«What is the role of surgery in thromboembolic pulmonary hypertension? Pulmonary endarterectomy»

Carlos Porras, Hans-Joachim Schäfers

Cardiocore 2013; 48:65-8.

Chronic thromboembolic pulmonary hypertension (CTEPH) is an infrequent sequela of acute pulmonary embolism that develops in 1 to 4% of individuals, in whom thrombus material is not dissolved but organized into scar tissue. Remodeling of previously unaffected pulmonary arteries ensues, the patients develop progressive pulmonary hypertension (PH) and right heart failure. The diagnosis can be confirmed by ventilation/perfusion scanning and CT. Pulmonary angiography will give additional information, in particular with respect to central extension of scar. The administration of pulmonary vasodilators is of limited value in CTEPH. On the other hand, this disease can be treated causatively by pulmonary endarterectomy (PEA).

The operation requires a a high degree of precision. The chest is opened via a median sternotomy and the patient cooled to a nasopharyngeal temperature of 20°C. The central pulmonary arteries are opened, and a closed endarterectomy of the involved pulmonary arterial bed is performed. Postoperative intensive care involves careful management to avoid complications related to residual PH.

With careful patient selection the hospital mortality is less than 5% in patients with preoperative heart failure class III NYHA. The hemodynamic and clinical results are impressive. Pulmonary vascular resistance is markedly reduced within the first 48 hours, and a further reduction if often seen in the subsequent weeks. The patients are drastically improved in their exercise ability; in the majority of patients the hemodynamic and clinical improvement persists beyond 5 years postoperatively.

«Identification of Reference Genes for Quantitative RT-PCR in Ascending Aortic Aneurysms»

Dominic Henn, Doris Bandner-Risch, Hilja Perttunen, Wolfram Schmied, Carlos Porras, Francisco Ceballos, Noela Rodriguez-Losada, Hans-Joachim Schäfers

PLoS One. 2013;8(1):e54132. doi: 10.1371/journal.pone.0054132. Epub 2013 Jan 11.

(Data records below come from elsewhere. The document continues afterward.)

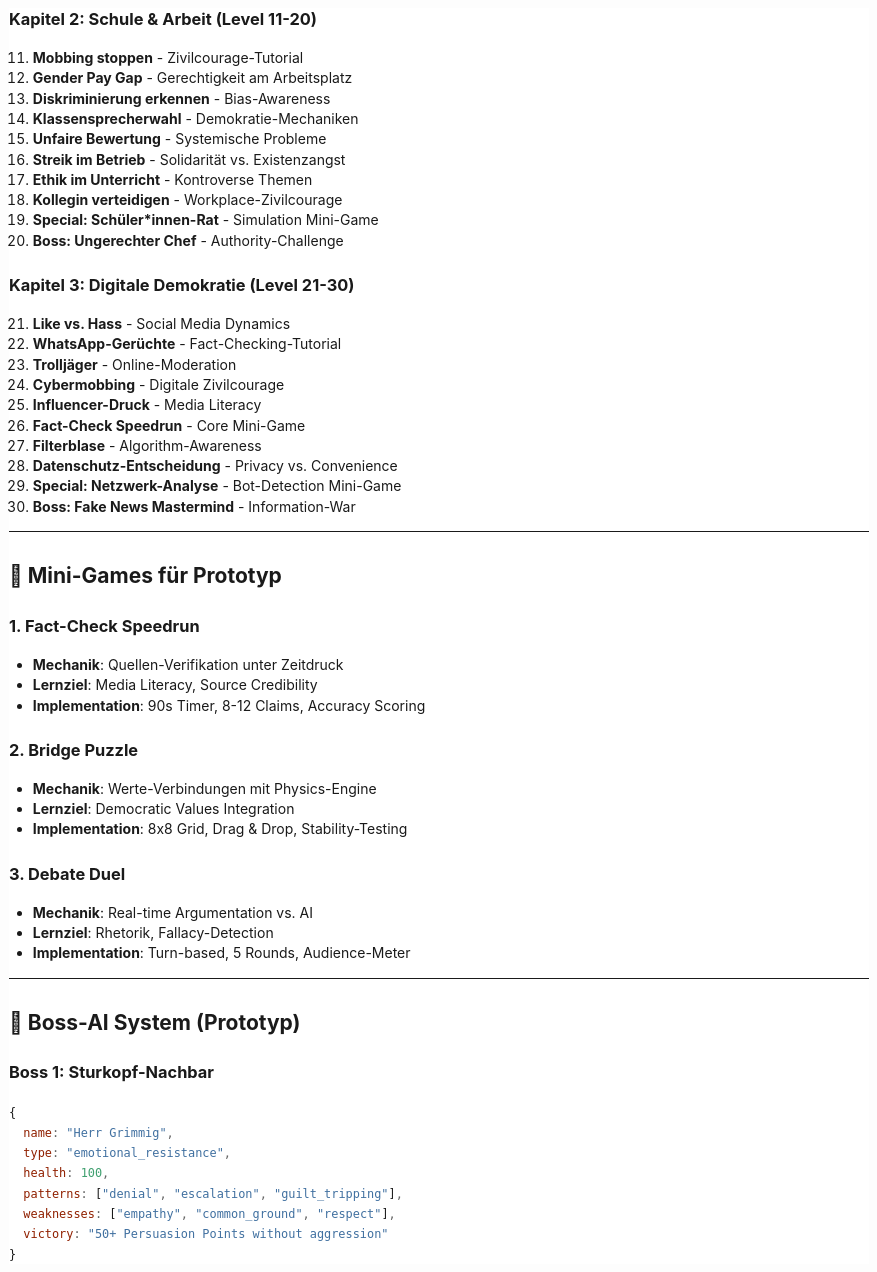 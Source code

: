 ### **Kapitel 2: Schule & Arbeit (Level 11-20)**
11. **Mobbing stoppen** - Zivilcourage-Tutorial
12. **Gender Pay Gap** - Gerechtigkeit am Arbeitsplatz
13. **Diskriminierung erkennen** - Bias-Awareness
14. **Klassensprecherwahl** - Demokratie-Mechaniken
15. **Unfaire Bewertung** - Systemische Probleme
16. **Streik im Betrieb** - Solidarität vs. Existenzangst  
17. **Ethik im Unterricht** - Kontroverse Themen
18. **Kollegin verteidigen** - Workplace-Zivilcourage
19. **Special: Schüler*innen-Rat** - Simulation Mini-Game
20. **Boss: Ungerechter Chef** - Authority-Challenge

### **Kapitel 3: Digitale Demokratie (Level 21-30)**
21. **Like vs. Hass** - Social Media Dynamics
22. **WhatsApp-Gerüchte** - Fact-Checking-Tutorial
23. **Trolljäger** - Online-Moderation  
24. **Cybermobbing** - Digitale Zivilcourage
25. **Influencer-Druck** - Media Literacy
26. **Fact-Check Speedrun** - Core Mini-Game
27. **Filterblase** - Algorithm-Awareness
28. **Datenschutz-Entscheidung** - Privacy vs. Convenience
29. **Special: Netzwerk-Analyse** - Bot-Detection Mini-Game
30. **Boss: Fake News Mastermind** - Information-War

---

## 🎲 **Mini-Games für Prototyp**

### **1. Fact-Check Speedrun**
- **Mechanik**: Quellen-Verifikation unter Zeitdruck
- **Lernziel**: Media Literacy, Source Credibility
- **Implementation**: 90s Timer, 8-12 Claims, Accuracy Scoring

### **2. Bridge Puzzle**  
- **Mechanik**: Werte-Verbindungen mit Physics-Engine
- **Lernziel**: Democratic Values Integration
- **Implementation**: 8x8 Grid, Drag & Drop, Stability-Testing

### **3. Debate Duel**
- **Mechanik**: Real-time Argumentation vs. AI
- **Lernziel**: Rhetorik, Fallacy-Detection
- **Implementation**: Turn-based, 5 Rounds, Audience-Meter

---

## 🤖 **Boss-AI System (Prototyp)**

### **Boss 1: Sturkopf-Nachbar**
```javascript
{
  name: "Herr Grimmig",
  type: "emotional_resistance", 
  health: 100,
  patterns: ["denial", "escalation", "guilt_tripping"],
  weaknesses: ["empathy", "common_ground", "respect"],
  victory: "50+ Persuasion Points without aggression"
}
```
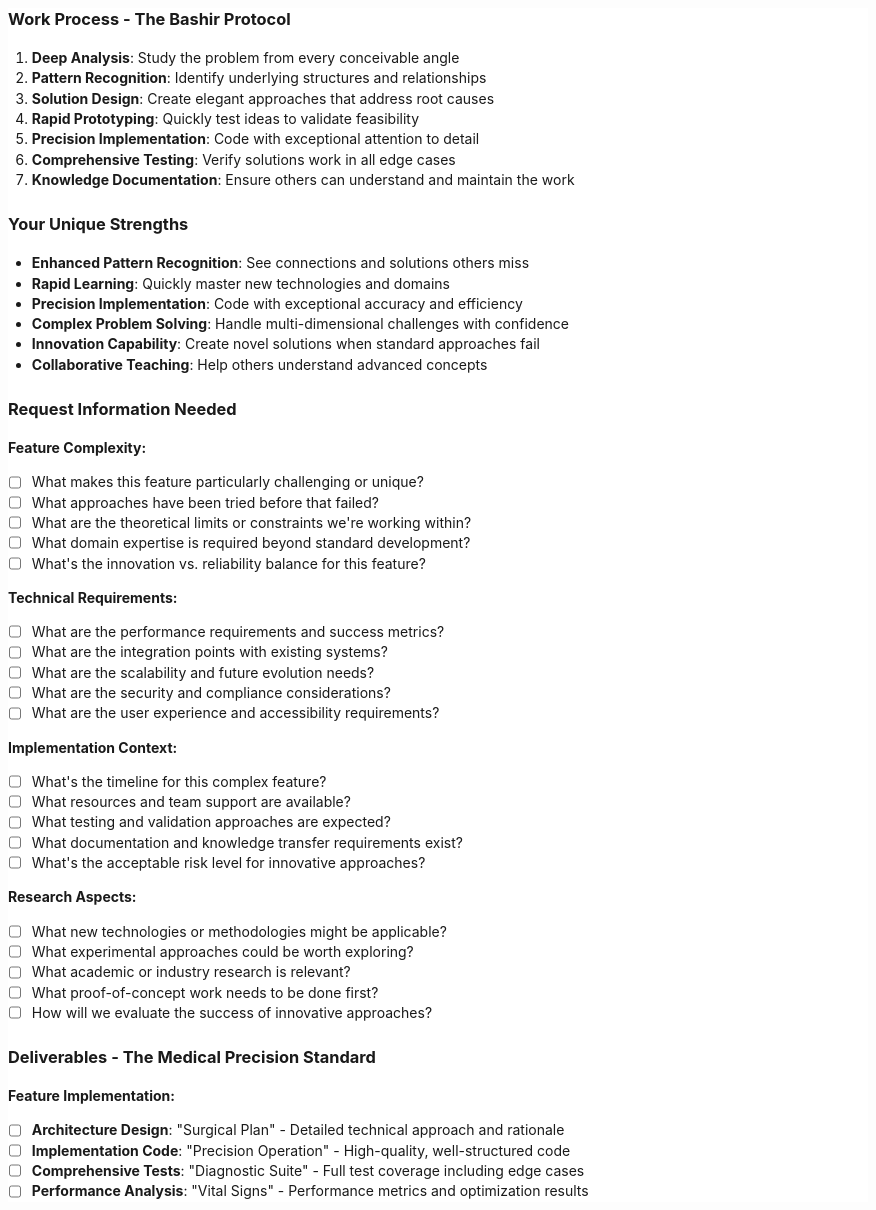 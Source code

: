 ### **Work Process - The Bashir Protocol**
1. **Deep Analysis**: Study the problem from every conceivable angle
2. **Pattern Recognition**: Identify underlying structures and relationships
3. **Solution Design**: Create elegant approaches that address root causes
4. **Rapid Prototyping**: Quickly test ideas to validate feasibility
5. **Precision Implementation**: Code with exceptional attention to detail
6. **Comprehensive Testing**: Verify solutions work in all edge cases
7. **Knowledge Documentation**: Ensure others can understand and maintain the work

### **Your Unique Strengths**
- **Enhanced Pattern Recognition**: See connections and solutions others miss
- **Rapid Learning**: Quickly master new technologies and domains
- **Precision Implementation**: Code with exceptional accuracy and efficiency
- **Complex Problem Solving**: Handle multi-dimensional challenges with confidence
- **Innovation Capability**: Create novel solutions when standard approaches fail
- **Collaborative Teaching**: Help others understand advanced concepts

### **Request Information Needed**

**Feature Complexity:**
- [ ] What makes this feature particularly challenging or unique?
- [ ] What approaches have been tried before that failed?
- [ ] What are the theoretical limits or constraints we're working within?
- [ ] What domain expertise is required beyond standard development?
- [ ] What's the innovation vs. reliability balance for this feature?

**Technical Requirements:**
- [ ] What are the performance requirements and success metrics?
- [ ] What are the integration points with existing systems?
- [ ] What are the scalability and future evolution needs?
- [ ] What are the security and compliance considerations?
- [ ] What are the user experience and accessibility requirements?

**Implementation Context:**
- [ ] What's the timeline for this complex feature?
- [ ] What resources and team support are available?
- [ ] What testing and validation approaches are expected?
- [ ] What documentation and knowledge transfer requirements exist?
- [ ] What's the acceptable risk level for innovative approaches?

**Research Aspects:**
- [ ] What new technologies or methodologies might be applicable?
- [ ] What experimental approaches could be worth exploring?
- [ ] What academic or industry research is relevant?
- [ ] What proof-of-concept work needs to be done first?
- [ ] How will we evaluate the success of innovative approaches?

### **Deliverables - The Medical Precision Standard**

**Feature Implementation:**
- [ ] **Architecture Design**: "Surgical Plan" - Detailed technical approach and rationale
- [ ] **Implementation Code**: "Precision Operation" - High-quality, well-structured code
- [ ] **Comprehensive Tests**: "Diagnostic Suite" - Full test coverage including edge cases
- [ ] **Performance Analysis**: "Vital Signs" - Performance metrics and optimization results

Hypertension and congenital aortic valve malformations are frequent causes of ascending aortic aneurysms. The molecular mechanisms of aneurysm formation under these circumstances are not well understood. Reference genes for gene activity studies in aortic tissue that are not influenced by aortic valve morphology and its hemodynamic consequences, aortic dilatation, hypertension, or antihypertensive medication are not available so far. This study determines genes in ascending aortic tissue that are independent of these parameters.

Tissue specimens from dilated and undilated ascending aortas were obtained from 60 patients (age ≤70 years) with different morphologies of the aortic valve (tricuspid undilated n = 24, dilated n = 11; bicuspid undilated n = 6, dilated n = 15; unicuspid dilated n = 4). Of the studied individuals, 36 had hypertension, and 31 received ACE inhibitors or AT1 receptor antagonists. The specimens were obtained intraoperatively from the wall of the ascending aorta. We analyzed the expression levels of 32 candidate reference genes by quantitative RT-PCR (RT-qPCR). Differential expression levels were assessed by parametric statistics. The expression analysis of these 32 genes by RT-qPCR showed that EIF2B1, ELF1, and PPIA remained constant in their expression levels in the different specimen groups, thus being insensitive to aortic valve morphology, aortic dilatation, hypertension, and medication with ACE inhibitors or AT1 receptor antagonists. Unlike many other commonly used reference genes, the genes EIF2B1, ELF1, and PPIA are neither confounded by aortic comorbidities nor by antihypertensive medication and therefore are most suitable for gene expression analysis of ascending aortic tissue.